² Department of Reproduction, Obstetrics and Herd Health, Faculty of Veterinary Medicine, Ghent University, Salisburylaan 133, 9820, Merelbeke, Belgium.
³ Antwerp Zoo Centre for Research and Conservation, 2000, Antwerp, Belgium.
⁴ Behavioral Ecology and Ecophysiology Group, Department of Biology, Antwerp University, 2000, Antwerp, Belgium.
⁵ SALTO - Agro and Biotechnology Odisee University College, 9100, Sint Niklaas, Belgium.

Abstract

Background: Captive breeding of bonobos (Pan paniscus) has proven to be successful, but maintaining genetic diversity remains a challenge. Cryopreservation of semen is an important potential tool to maintain genetic diversity by preserving current genetic material for future use, as well as facilitating the transport and exchange of genetic material. This study aimed to develop a protocol for semen collection and cryopreservation in the bonobo. Semen was collected from four healthy adult bonobos under general anesthesia during management translocation procedures. Semen collection utilizing urethral catheterization was not successful (n = 1), however, all males (n = 4) responded well to rectal probe electro-ejaculation. Immediately after collection, ejaculates were evaluated for color and admixtures, volume, motility, and concentration. Eosin-Nigrosin staining was prepared to evaluate morphology and viability. Ejaculates were split into two equal volumes and cryopreserved in two different extenders, using a one-step and a two-step approach. Ejaculates were gradually cooled to 4 °C in two hours, subsequently stored in liquid nitrogen vapor for twenty minutes (0.25 ml straws), and finally dropped into liquid nitrogen.

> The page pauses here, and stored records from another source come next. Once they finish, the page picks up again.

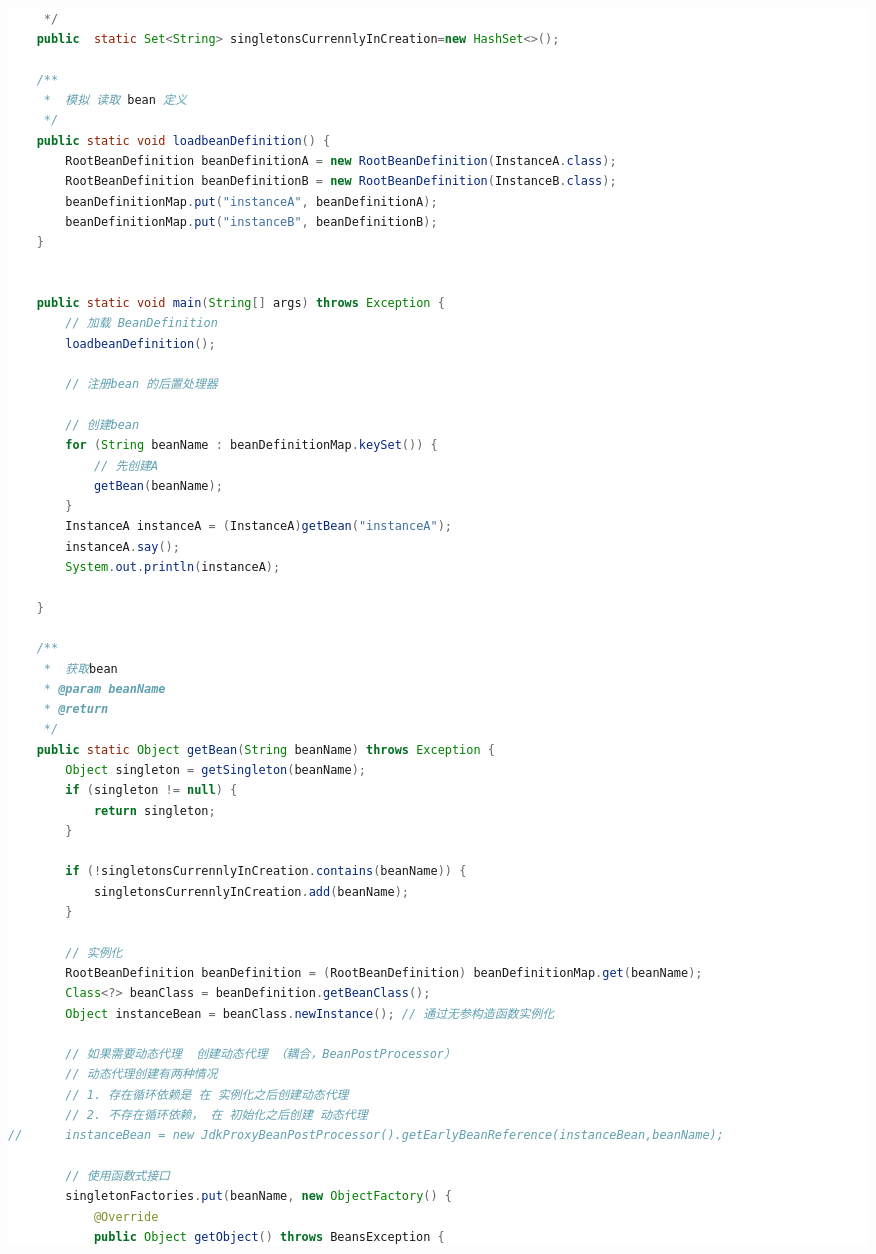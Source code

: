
 ```java
	 */
	public  static Set<String> singletonsCurrennlyInCreation=new HashSet<>();

	/**
	 *  模拟 读取 bean 定义
	 */
	public static void loadbeanDefinition() {
		RootBeanDefinition beanDefinitionA = new RootBeanDefinition(InstanceA.class);
		RootBeanDefinition beanDefinitionB = new RootBeanDefinition(InstanceB.class);
		beanDefinitionMap.put("instanceA", beanDefinitionA);
		beanDefinitionMap.put("instanceB", beanDefinitionB);
	}


	public static void main(String[] args) throws Exception {
		// 加载 BeanDefinition
		loadbeanDefinition();

		// 注册bean 的后置处理器

		// 创建bean
		for (String beanName : beanDefinitionMap.keySet()) {
			// 先创建A
			getBean(beanName);
		}
		InstanceA instanceA = (InstanceA)getBean("instanceA");
		instanceA.say();
		System.out.println(instanceA);

	}

	/**
	 *  获取bean
	 * @param beanName
	 * @return
	 */
	public static Object getBean(String beanName) throws Exception {
		Object singleton = getSingleton(beanName);
		if (singleton != null) {
			return singleton;
		}

		if (!singletonsCurrennlyInCreation.contains(beanName)) {
			singletonsCurrennlyInCreation.add(beanName);
		}

		// 实例化
		RootBeanDefinition beanDefinition = (RootBeanDefinition) beanDefinitionMap.get(beanName);
		Class<?> beanClass = beanDefinition.getBeanClass();
		Object instanceBean = beanClass.newInstance(); // 通过无参构造函数实例化

		// 如果需要动态代理  创建动态代理 （耦合，BeanPostProcessor）
		// 动态代理创建有两种情况
		// 1. 存在循环依赖是 在 实例化之后创建动态代理
		// 2. 不存在循环依赖， 在 初始化之后创建 动态代理
//		instanceBean = new JdkProxyBeanPostProcessor().getEarlyBeanReference(instanceBean,beanName);

		// 使用函数式接口
		singletonFactories.put(beanName, new ObjectFactory() {
			@Override
			public Object getObject() throws BeansException {
```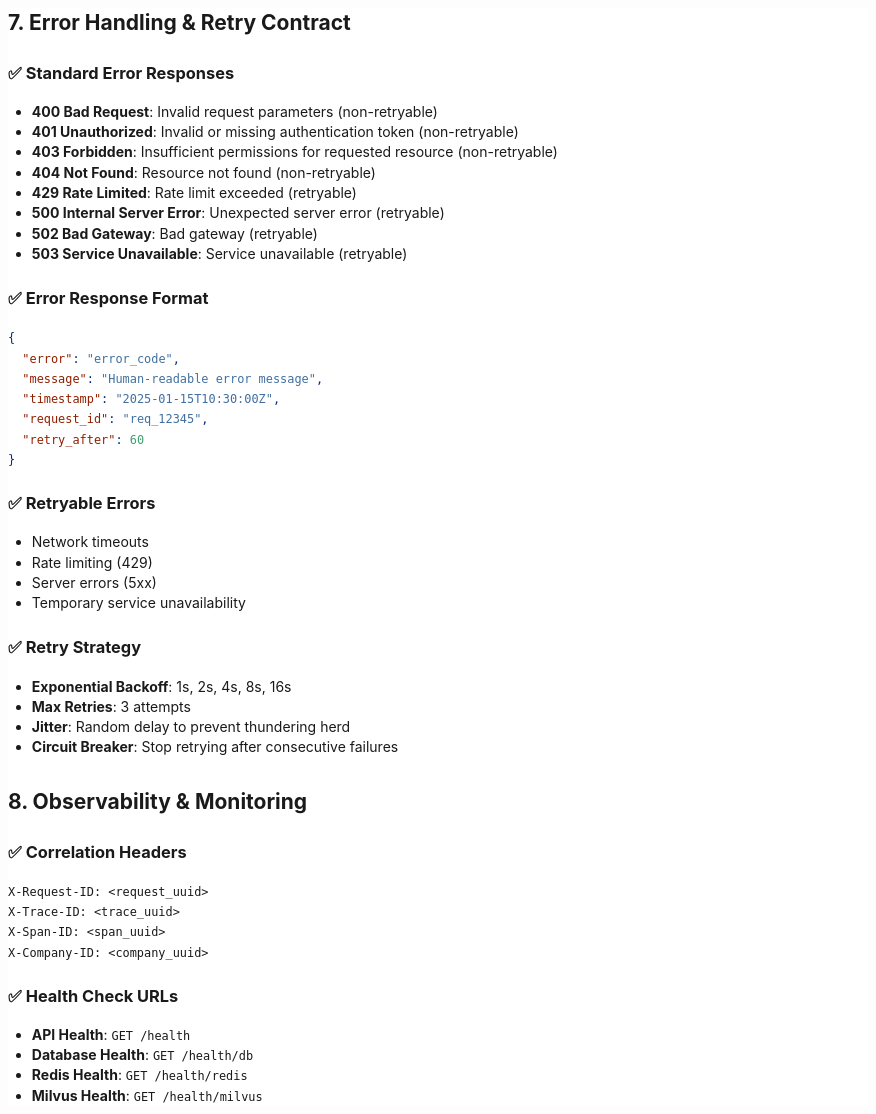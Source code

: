 
## 7. Error Handling & Retry Contract

### ✅ Standard Error Responses
- **400 Bad Request**: Invalid request parameters (non-retryable)
- **401 Unauthorized**: Invalid or missing authentication token (non-retryable)
- **403 Forbidden**: Insufficient permissions for requested resource (non-retryable)
- **404 Not Found**: Resource not found (non-retryable)
- **429 Rate Limited**: Rate limit exceeded (retryable)
- **500 Internal Server Error**: Unexpected server error (retryable)
- **502 Bad Gateway**: Bad gateway (retryable)
- **503 Service Unavailable**: Service unavailable (retryable)

### ✅ Error Response Format
```json
{
  "error": "error_code",
  "message": "Human-readable error message",
  "timestamp": "2025-01-15T10:30:00Z",
  "request_id": "req_12345",
  "retry_after": 60
}
```

### ✅ Retryable Errors
- Network timeouts
- Rate limiting (429)
- Server errors (5xx)
- Temporary service unavailability

### ✅ Retry Strategy
- **Exponential Backoff**: 1s, 2s, 4s, 8s, 16s
- **Max Retries**: 3 attempts
- **Jitter**: Random delay to prevent thundering herd
- **Circuit Breaker**: Stop retrying after consecutive failures

## 8. Observability & Monitoring

### ✅ Correlation Headers
```
X-Request-ID: <request_uuid>
X-Trace-ID: <trace_uuid>
X-Span-ID: <span_uuid>
X-Company-ID: <company_uuid>
```

### ✅ Health Check URLs
- **API Health**: `GET /health`
- **Database Health**: `GET /health/db`
- **Redis Health**: `GET /health/redis`
- **Milvus Health**: `GET /health/milvus`
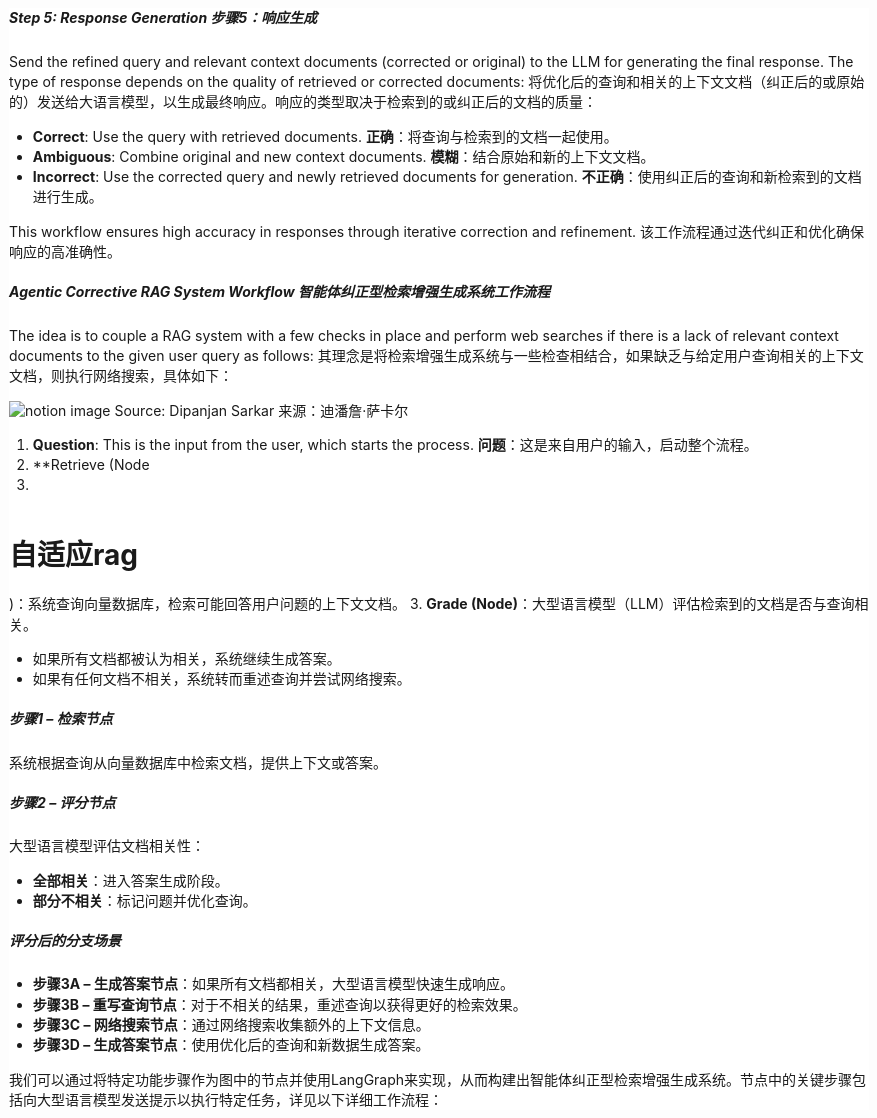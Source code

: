 ##### Step 5: Response Generation 步骤5：响应生成
Send the refined query and relevant context documents (corrected or original) to the LLM for generating the final response. The type of response depends on the quality of retrieved or corrected documents:
将优化后的查询和相关的上下文文档（纠正后的或原始的）发送给大语言模型，以生成最终响应。响应的类型取决于检索到的或纠正后的文档的质量：
- **Correct**: Use the query with retrieved documents.
**正确**：将查询与检索到的文档一起使用。
- **Ambiguous**: Combine original and new context documents.
**模糊**：结合原始和新的上下文文档。
- **Incorrect**: Use the corrected query and newly retrieved documents for generation.
**不正确**：使用纠正后的查询和新检索到的文档进行生成。

This workflow ensures high accuracy in responses through iterative correction and refinement.
该工作流程通过迭代纠正和优化确保响应的高准确性。

##### Agentic Corrective RAG System Workflow 智能体纠正型检索增强生成系统工作流程
The idea is to couple a RAG system with a few checks in place and perform web searches if there is a lack of relevant context documents to the given user query as follows:
其理念是将检索增强生成系统与一些检查相结合，如果缺乏与给定用户查询相关的上下文文档，则执行网络搜索，具体如下：

![notion image]()
Source: Dipanjan Sarkar
来源：迪潘詹·萨卡尔

1. **Question**: This is the input from the user, which starts the process.
**问题**：这是来自用户的输入，启动整个流程。
2. **Retrieve (Node
3. 
# 自适应rag
)：系统查询向量数据库，检索可能回答用户问题的上下文文档。
3. **Grade (Node)**：大型语言模型（LLM）评估检索到的文档是否与查询相关。
- 如果所有文档都被认为相关，系统继续生成答案。
- 如果有任何文档不相关，系统转而重述查询并尝试网络搜索。

##### 步骤1 – 检索节点
系统根据查询从向量数据库中检索文档，提供上下文或答案。

##### 步骤2 – 评分节点
大型语言模型评估文档相关性：
- **全部相关**：进入答案生成阶段。
- **部分不相关**：标记问题并优化查询。

##### 评分后的分支场景
- **步骤3A – 生成答案节点**：如果所有文档都相关，大型语言模型快速生成响应。
- **步骤3B – 重写查询节点**：对于不相关的结果，重述查询以获得更好的检索效果。
- **步骤3C – 网络搜索节点**：通过网络搜索收集额外的上下文信息。
- **步骤3D – 生成答案节点**：使用优化后的查询和新数据生成答案。

我们可以通过将特定功能步骤作为图中的节点并使用LangGraph来实现，从而构建出智能体纠正型检索增强生成系统。节点中的关键步骤包括向大型语言模型发送提示以执行特定任务，详见以下详细工作流程：

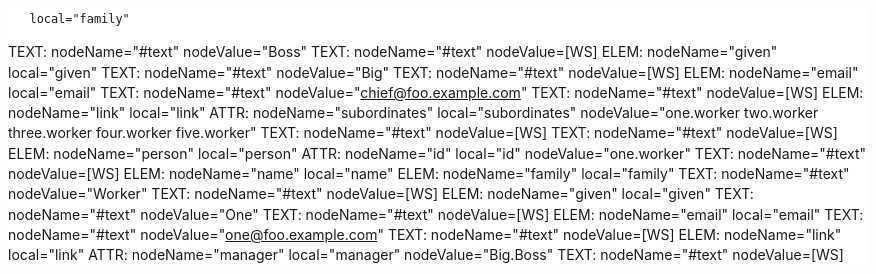        local="family"
 TEXT: nodeName="#text" 
       nodeValue="Boss"
 TEXT: nodeName="#text" 
       nodeValue=[WS]
 ELEM: nodeName="given" 
       local="given"
 TEXT: nodeName="#text" 
       nodeValue="Big"
 TEXT: nodeName="#text" 
       nodeValue=[WS]
 ELEM: nodeName="email" 
       local="email"
 TEXT: nodeName="#text" 
       nodeValue="chief@foo.example.com"
 TEXT: nodeName="#text" 
       nodeValue=[WS]
 ELEM: nodeName="link" 
       local="link"
 ATTR: nodeName="subordinates" 
       local="subordinates" 
       nodeValue="one.worker two.worker 
                  three.worker four.worker
                  five.worker"
 TEXT: nodeName="#text" 
       nodeValue=[WS]
 TEXT: nodeName="#text" 
       nodeValue=[WS]
 ELEM: nodeName="person" 
       local="person"
 ATTR: nodeName="id" 
       local="id" 
       nodeValue="one.worker"
 TEXT: nodeName="#text" 
       nodeValue=[WS]
 ELEM: nodeName="name" 
       local="name"
 ELEM: nodeName="family" 
       local="family"
 TEXT: nodeName="#text" 
       nodeValue="Worker"
 TEXT: nodeName="#text" 
       nodeValue=[WS]
 ELEM: nodeName="given" 
       local="given"
 TEXT: nodeName="#text" 
       nodeValue="One"
 TEXT: nodeName="#text" 
       nodeValue=[WS]
 ELEM: nodeName="email" 
       local="email"
 TEXT: nodeName="#text" 
       nodeValue="one@foo.example.com"
 TEXT: nodeName="#text" 
       nodeValue=[WS]
 ELEM: nodeName="link" 
       local="link"
 ATTR: nodeName="manager" 
       local="manager" 
       nodeValue="Big.Boss"
 TEXT: nodeName="#text"
       nodeValue=[WS]
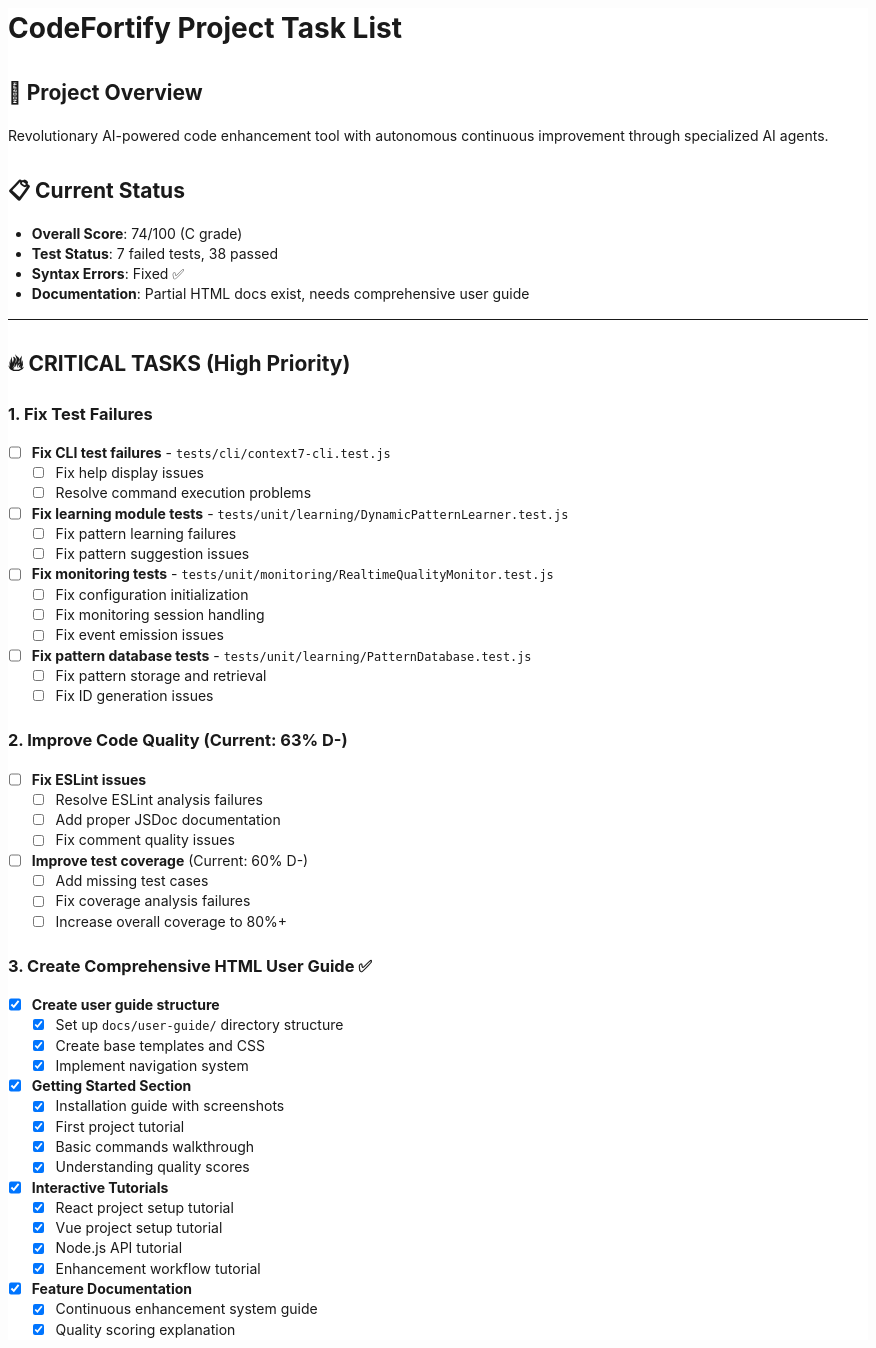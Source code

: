 # CodeFortify Project Task List

## 🎯 Project Overview
Revolutionary AI-powered code enhancement tool with autonomous continuous improvement through specialized AI agents.

## 📋 Current Status
- **Overall Score**: 74/100 (C grade)
- **Test Status**: 7 failed tests, 38 passed
- **Syntax Errors**: Fixed ✅
- **Documentation**: Partial HTML docs exist, needs comprehensive user guide

---

## 🔥 CRITICAL TASKS (High Priority)

### 1. Fix Test Failures
- [ ] **Fix CLI test failures** - `tests/cli/context7-cli.test.js`
  - [ ] Fix help display issues
  - [ ] Resolve command execution problems
- [ ] **Fix learning module tests** - `tests/unit/learning/DynamicPatternLearner.test.js`
  - [ ] Fix pattern learning failures
  - [ ] Fix pattern suggestion issues
- [ ] **Fix monitoring tests** - `tests/unit/monitoring/RealtimeQualityMonitor.test.js`
  - [ ] Fix configuration initialization
  - [ ] Fix monitoring session handling
  - [ ] Fix event emission issues
- [ ] **Fix pattern database tests** - `tests/unit/learning/PatternDatabase.test.js`
  - [ ] Fix pattern storage and retrieval
  - [ ] Fix ID generation issues

### 2. Improve Code Quality (Current: 63% D-)
- [ ] **Fix ESLint issues**
  - [ ] Resolve ESLint analysis failures
  - [ ] Add proper JSDoc documentation
  - [ ] Fix comment quality issues
- [ ] **Improve test coverage** (Current: 60% D-)
  - [ ] Add missing test cases
  - [ ] Fix coverage analysis failures
  - [ ] Increase overall coverage to 80%+

### 3. Create Comprehensive HTML User Guide ✅
- [x] **Create user guide structure**
  - [x] Set up `docs/user-guide/` directory structure
  - [x] Create base templates and CSS
  - [x] Implement navigation system
- [x] **Getting Started Section**
  - [x] Installation guide with screenshots
  - [x] First project tutorial
  - [x] Basic commands walkthrough
  - [x] Understanding quality scores
- [x] **Interactive Tutorials**
  - [x] React project setup tutorial
  - [x] Vue project setup tutorial
  - [x] Node.js API tutorial
  - [x] Enhancement workflow tutorial
- [x] **Feature Documentation**
  - [x] Continuous enhancement system guide
  - [x] Quality scoring explanation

Results: Pre-freeze evaluation showed thick, white samples with an average ejaculate volume of 450 µl (100-1000 µl), total motility of 59% (40-80%), viability of 69% (38-85%) and 58% (46-72%) normal spermatozoa. Mainly head (22%) and tail (19%) defects were detected on the Eosin-Nigrosin stain. Ejaculates were highly concentrated, nevertheless, due to the coagulum that caused high viscosity and non-homogenous fractions, only estimations of concentration could be made (1000 million/ml). After 24 h of storage, the post-thaw evaluation showed a loss of quality with an average post-thaw total motility of 15% (5-25%) using the one-step freezing medium, and 19% (5-30%) using the two-step medium. Average post-thaw viability was 15% (4-24%) and 21% (15-29%), respectively.

Conclusions: This report on ejaculates from bonobos obtained by rectal probe electro-ejaculation shows that semen parameters of this species are not completely similar to those of its sibling species, the chimpanzee. Further studies are necessary to develop an optimal protocol for the processing and cryopreservation of bonobo spermatozoa.

Keywords: Bonobo; Cryopreservation; Electro-ejaculation; Evaluation; Extenders; Pan paniscus.